AĞYAR'A İTHAFLA..KARAVANA

Görmek lazım,bakmak yetmez.İnsan gözleri önüne serilmiş sisi dağıtmak zorunda,kendini değil.Kendini dağıtış,kendini hiçe vuramamak.Anlayıp kavramak yerine tutup okşamak dünyayı.Zihinlerde tasavvur edilen imajı kaybetme korkusu.

Yanlış hedefe doğrultulan namlu ve ardından çığlık!Güç denemesi maalesef karavana.Ne hazin işkence.Ve bu işkenceyi erdem haline getirmek:Özgürlük.Arzularına,hırslarına ve bin türlü iştihalarına can-ı gönülden bağlı bu bedbin nasıl özgür olabilir.

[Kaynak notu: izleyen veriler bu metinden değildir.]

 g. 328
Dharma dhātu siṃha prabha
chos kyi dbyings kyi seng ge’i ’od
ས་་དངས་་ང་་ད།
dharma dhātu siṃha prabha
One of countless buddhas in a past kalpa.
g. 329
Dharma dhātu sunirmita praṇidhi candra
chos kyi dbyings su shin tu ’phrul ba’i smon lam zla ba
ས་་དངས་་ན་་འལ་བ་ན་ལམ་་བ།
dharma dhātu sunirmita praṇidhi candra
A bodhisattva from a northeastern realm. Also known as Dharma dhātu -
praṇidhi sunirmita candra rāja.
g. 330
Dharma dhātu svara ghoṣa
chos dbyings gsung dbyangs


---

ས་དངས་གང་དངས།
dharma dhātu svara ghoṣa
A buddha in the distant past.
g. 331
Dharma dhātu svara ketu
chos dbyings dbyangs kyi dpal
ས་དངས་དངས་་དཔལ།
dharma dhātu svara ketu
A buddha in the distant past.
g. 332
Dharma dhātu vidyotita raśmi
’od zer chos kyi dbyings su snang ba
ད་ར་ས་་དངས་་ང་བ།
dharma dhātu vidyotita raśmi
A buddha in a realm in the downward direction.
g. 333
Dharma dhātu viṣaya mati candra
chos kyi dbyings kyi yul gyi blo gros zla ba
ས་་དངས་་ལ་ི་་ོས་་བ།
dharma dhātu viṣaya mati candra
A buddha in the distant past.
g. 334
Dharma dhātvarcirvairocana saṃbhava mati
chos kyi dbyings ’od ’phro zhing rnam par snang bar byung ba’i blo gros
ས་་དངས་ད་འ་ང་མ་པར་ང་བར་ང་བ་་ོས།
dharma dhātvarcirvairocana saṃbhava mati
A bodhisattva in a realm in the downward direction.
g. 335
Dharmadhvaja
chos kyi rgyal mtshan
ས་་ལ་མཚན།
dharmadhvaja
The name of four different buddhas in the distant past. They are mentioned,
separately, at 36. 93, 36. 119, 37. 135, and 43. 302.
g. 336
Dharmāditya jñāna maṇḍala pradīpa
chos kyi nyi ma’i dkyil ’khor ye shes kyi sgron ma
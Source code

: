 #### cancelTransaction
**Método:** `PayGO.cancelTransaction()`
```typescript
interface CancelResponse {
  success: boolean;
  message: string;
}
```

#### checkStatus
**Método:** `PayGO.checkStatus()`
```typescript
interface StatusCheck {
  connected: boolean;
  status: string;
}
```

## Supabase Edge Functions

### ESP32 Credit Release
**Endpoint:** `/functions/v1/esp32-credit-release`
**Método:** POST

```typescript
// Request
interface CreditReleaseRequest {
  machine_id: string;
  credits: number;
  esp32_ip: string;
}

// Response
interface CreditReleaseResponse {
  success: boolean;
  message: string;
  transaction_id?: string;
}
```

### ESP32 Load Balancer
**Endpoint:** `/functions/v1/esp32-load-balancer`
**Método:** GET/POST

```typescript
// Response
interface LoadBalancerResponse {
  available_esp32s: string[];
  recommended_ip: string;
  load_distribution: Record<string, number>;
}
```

Bakarlar,görmezler; görseler,anlayamazlar.Hayallerinde bile aldanışlar var.Kendi trajedileri,kendi komedileri.Her komedi gibi buna da gülmelisin,gözlerin niye var?Hayatı saçlarınla bağlamalısın hırslarına,saçların niye var?Öfkeni sev yalanları sev,kalbin niye var?Haydi,alkışla beni,ellerin niye var?


Korkma!Sadece düştün.Ufak bir sıyrık,geçer şimdi meraklanma.Ben niye varım?